Sarah Vaughan had a famously good ear, yet she purposely sang away from the centre of the pitch when the music seemed to need it. "You'll dry all my tears," she sings in Lover Man, her voice bobbing below pitch between each of the first words before landing deliberately flat on "tears." She's back in tune by the very end of the phrase, but along the way she has given the line a sexy, needy fluidity that suits the song's dreamy construction of the perfect lover.
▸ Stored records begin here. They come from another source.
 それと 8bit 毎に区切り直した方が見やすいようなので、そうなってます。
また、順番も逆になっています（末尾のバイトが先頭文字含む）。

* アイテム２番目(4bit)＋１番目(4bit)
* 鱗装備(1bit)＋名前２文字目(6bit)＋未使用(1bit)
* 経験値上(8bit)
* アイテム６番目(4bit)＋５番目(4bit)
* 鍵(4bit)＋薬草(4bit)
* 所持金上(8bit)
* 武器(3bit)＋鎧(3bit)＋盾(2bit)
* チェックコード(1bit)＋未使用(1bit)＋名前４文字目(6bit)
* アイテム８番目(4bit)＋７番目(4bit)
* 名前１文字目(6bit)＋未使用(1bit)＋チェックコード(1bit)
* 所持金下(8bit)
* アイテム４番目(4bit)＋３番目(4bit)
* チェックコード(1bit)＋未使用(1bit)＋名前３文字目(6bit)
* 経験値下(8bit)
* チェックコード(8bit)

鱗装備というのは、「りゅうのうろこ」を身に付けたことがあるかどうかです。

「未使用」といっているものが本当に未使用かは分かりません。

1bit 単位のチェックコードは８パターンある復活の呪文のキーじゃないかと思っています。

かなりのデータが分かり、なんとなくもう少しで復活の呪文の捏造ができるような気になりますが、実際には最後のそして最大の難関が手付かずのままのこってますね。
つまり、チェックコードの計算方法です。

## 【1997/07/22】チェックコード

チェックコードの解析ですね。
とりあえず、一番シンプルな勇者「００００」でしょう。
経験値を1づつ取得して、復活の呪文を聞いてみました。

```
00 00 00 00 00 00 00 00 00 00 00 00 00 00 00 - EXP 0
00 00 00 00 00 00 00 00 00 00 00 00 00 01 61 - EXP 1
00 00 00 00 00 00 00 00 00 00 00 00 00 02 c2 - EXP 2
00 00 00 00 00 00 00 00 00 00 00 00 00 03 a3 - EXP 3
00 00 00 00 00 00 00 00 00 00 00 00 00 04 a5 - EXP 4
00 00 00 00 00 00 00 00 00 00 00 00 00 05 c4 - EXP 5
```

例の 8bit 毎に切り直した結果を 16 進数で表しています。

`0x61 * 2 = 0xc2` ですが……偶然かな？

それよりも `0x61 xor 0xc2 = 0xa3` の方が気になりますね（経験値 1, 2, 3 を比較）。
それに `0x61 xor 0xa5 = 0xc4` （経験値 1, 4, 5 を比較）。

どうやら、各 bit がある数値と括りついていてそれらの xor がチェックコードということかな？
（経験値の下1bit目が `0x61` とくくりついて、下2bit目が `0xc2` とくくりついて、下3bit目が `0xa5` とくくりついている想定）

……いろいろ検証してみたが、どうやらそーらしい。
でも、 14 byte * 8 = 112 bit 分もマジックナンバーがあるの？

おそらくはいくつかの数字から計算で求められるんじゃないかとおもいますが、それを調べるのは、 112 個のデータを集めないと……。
Glenn Gould, writing about Barbra Streisand in her prime, said that her singing presented "a seemingly limitless array of available options," one of which was her constant push-pull relationship with the centre of the pitch. You could say the same thing about old-time blues singers such as Leadbelly, whose forceful rise above the "right" pitch on the phrase "your house catch afire!" is as meaningful as the bent "blue" notes of the White Stripes' recording of Little Bird. Much of the expressive power of supposedly reductive forms such as blues and rock comes from all the shade and colour lurking between the "correct" pitches, and it works on you even if you can't consciously detect the deviations.

Antares Audio Technology, which developed and sells Auto-Tune, says that its software doesn't have to strip out expressive details. Only when you put it on the fastest retune setting does it suppress all pitch variations ("the now-infamous 'Cher effect,' " to quote the Auto-Tune manual). That includes vibrato, which from a computer's perspective is just a regularized way of singing out of tune.
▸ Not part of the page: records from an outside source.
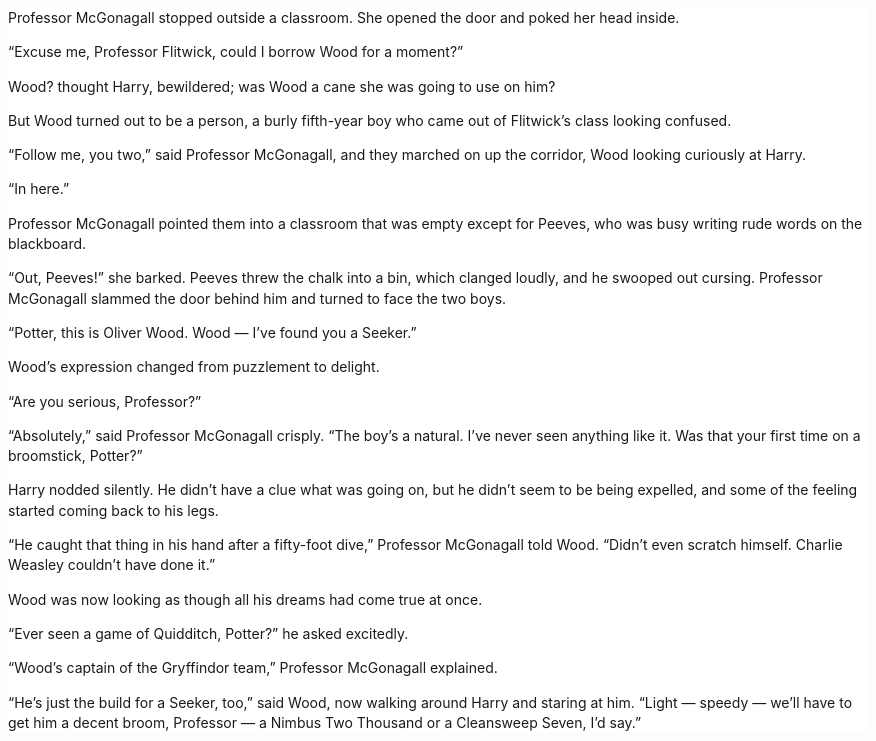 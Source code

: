 Professor McGonagall stopped outside a classroom. She opened the
door and poked her head inside.

“Excuse me, Professor Flitwick, could I borrow Wood for a
moment?”

Wood? thought Harry, bewildered; was Wood a cane she was going
to use on him?

But Wood turned out to be a person, a burly fifth-year boy who
came out of Flitwick’s class looking confused.

“Follow me, you two,” said Professor McGonagall, and
they marched on up the corridor, Wood looking curiously at
Harry.

“In here.”

Professor McGonagall pointed them into a classroom that was
empty except for Peeves, who was busy writing rude words on the
blackboard.

“Out, Peeves!” she barked. Peeves threw the chalk
into a bin, which clanged loudly, and he swooped out cursing.
Professor McGonagall slammed the door behind him and turned to face
the two boys.

“Potter, this is Oliver Wood. Wood — I’ve
found you a Seeker.”

Wood’s expression changed from puzzlement to delight.

“Are you serious, Professor?”

“Absolutely,” said Professor McGonagall crisply.
“The boy’s a natural. I’ve never seen anything
like it. Was that your first time on a broomstick,
Potter?”

Harry nodded silently. He didn’t have a clue what was
going on, but he didn’t seem to be being expelled, and some
of the feeling started coming back to his legs.

“He caught that thing in his hand after a fifty-foot
dive,” Professor McGonagall told Wood. “Didn’t
even scratch himself. Charlie Weasley couldn’t have done
it.”

Wood was now looking as though all his dreams had come true at
once.

“Ever seen a game of Quidditch, Potter?” he asked
excitedly.

“Wood’s captain of the Gryffindor team,”
Professor McGonagall explained.

“He’s just the build for a Seeker, too,” said
Wood, now walking around Harry and staring at him. “Light
— speedy — we’ll have to get him a decent broom,
Professor — a Nimbus Two Thousand or a Cleansweep Seven,
I’d say.”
"An appropriately selected slow setting can leave expressive gestures intact," says the manual, citing vibrato and portamento (gliding between pitches). You can even use the program to beef up the expressive gestures, adding vibrato or changing its speed or amplitude, "to allow the creation of much more convincing vibratos." Going all the way, you can strip out every distinguishing nuance, add a completely synthetic vibrato, or rebuild from the bottom using the Physical Modeling Vocal Designer, "a radical new vocal tool" whose capacity for virtual redesign of throat, vocal cords, mouth and lips "allows subtle vocal modifications or vocal tract models well beyond limits of physical human anatomy."
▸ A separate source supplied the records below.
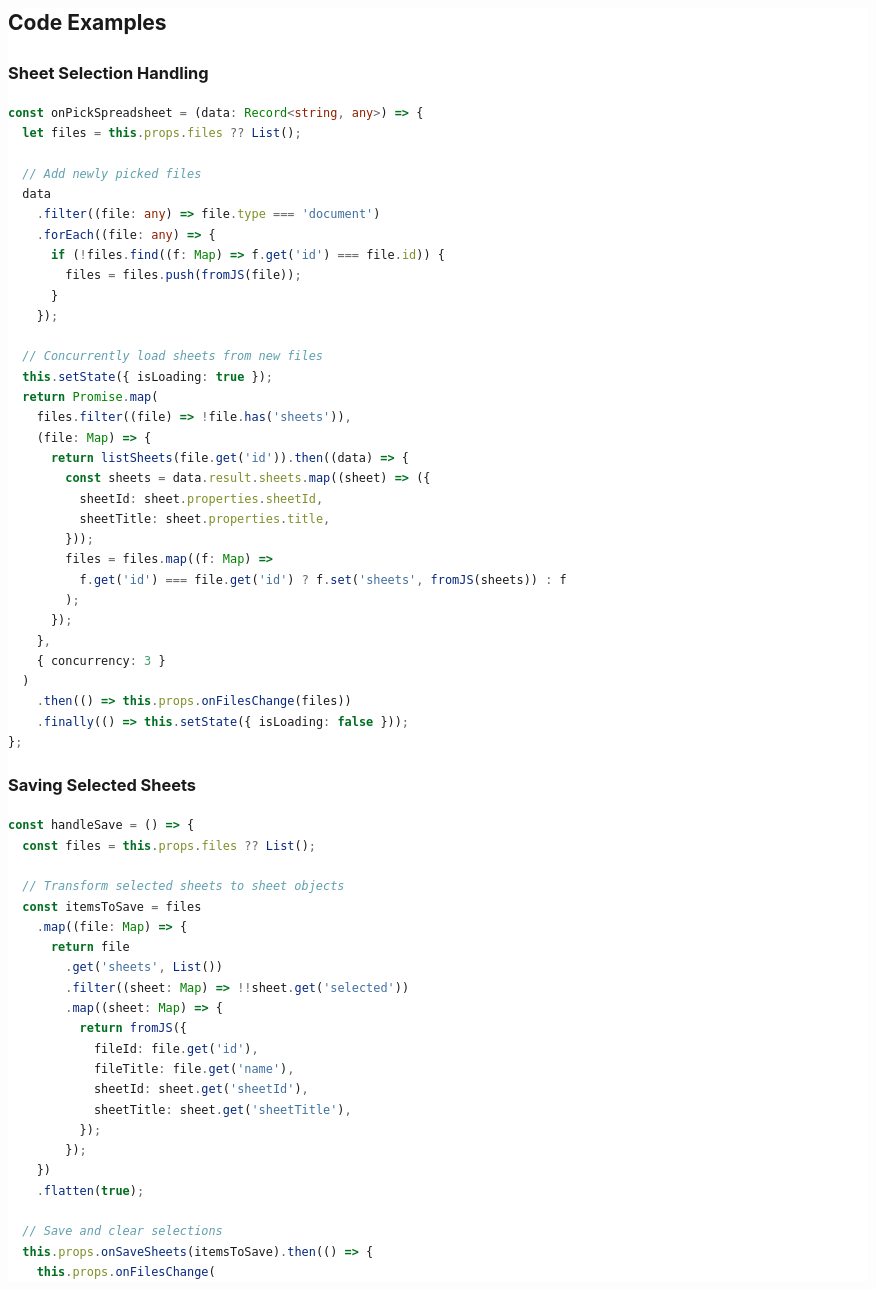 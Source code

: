 ## Code Examples

### Sheet Selection Handling
```typescript
const onPickSpreadsheet = (data: Record<string, any>) => {
  let files = this.props.files ?? List();

  // Add newly picked files
  data
    .filter((file: any) => file.type === 'document')
    .forEach((file: any) => {
      if (!files.find((f: Map) => f.get('id') === file.id)) {
        files = files.push(fromJS(file));
      }
    });

  // Concurrently load sheets from new files
  this.setState({ isLoading: true });
  return Promise.map(
    files.filter((file) => !file.has('sheets')),
    (file: Map) => {
      return listSheets(file.get('id')).then((data) => {
        const sheets = data.result.sheets.map((sheet) => ({
          sheetId: sheet.properties.sheetId,
          sheetTitle: sheet.properties.title,
        }));
        files = files.map((f: Map) =>
          f.get('id') === file.get('id') ? f.set('sheets', fromJS(sheets)) : f
        );
      });
    },
    { concurrency: 3 }
  )
    .then(() => this.props.onFilesChange(files))
    .finally(() => this.setState({ isLoading: false }));
};
```

### Saving Selected Sheets
```typescript
const handleSave = () => {
  const files = this.props.files ?? List();

  // Transform selected sheets to sheet objects
  const itemsToSave = files
    .map((file: Map) => {
      return file
        .get('sheets', List())
        .filter((sheet: Map) => !!sheet.get('selected'))
        .map((sheet: Map) => {
          return fromJS({
            fileId: file.get('id'),
            fileTitle: file.get('name'),
            sheetId: sheet.get('sheetId'),
            sheetTitle: sheet.get('sheetTitle'),
          });
        });
    })
    .flatten(true);

  // Save and clear selections
  this.props.onSaveSheets(itemsToSave).then(() => {
    this.props.onFilesChange(
```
Very interesting, Dr. Frankenstein; but most Auto-Tune users are looking for a shortcut, not ways to increase their labours in the studio. They want a gizmo to clean up the one or two takes they've already got, to avoid having to record a dozen more takes and maybe cut and paste between them. Noting the total absence of vibrato in the eerily well-tempered Wake Me Up When September Ends, I'm betting that Green Day ordered something close to the full Cher and called it a day.

And it doesn't stop there. Auto-tuning programs can be used in live performance (including karaoke), with no discernible sound delay. You need never hear how your favourite singer really sounds, unless they forget to switch the thing on, or stray into a situation in which it's not convenient to do so. Michael Bublé is a mediocre song interpreter, but he has a nice sound and on his recordings appears to have a flawless ear. But when he sang his single Home on last spring's Juno Awards broadcast, he was off pitch from beginning to end, and not in a good way (check out the video on YouTube.com). To judge from several other live-performance tapes, that's not unusual for him.

Maybe his fans don't notice. Maybe they do, but accept his shortcomings as part of the immediacy of live performance. I kind of like the fact that he let it all hang out at the Junos. The mask of technology slipped away, and the musician had to show what he could do, and what he couldn't.

"Sometimes on the record I hit notes a little funny," says Neko Case of her recent Fox Confessor Brings the Flood, "but it's kind of like, as my friend Brian Connolly would say, 'Humans were here.' " If you want perfection, try mathematics.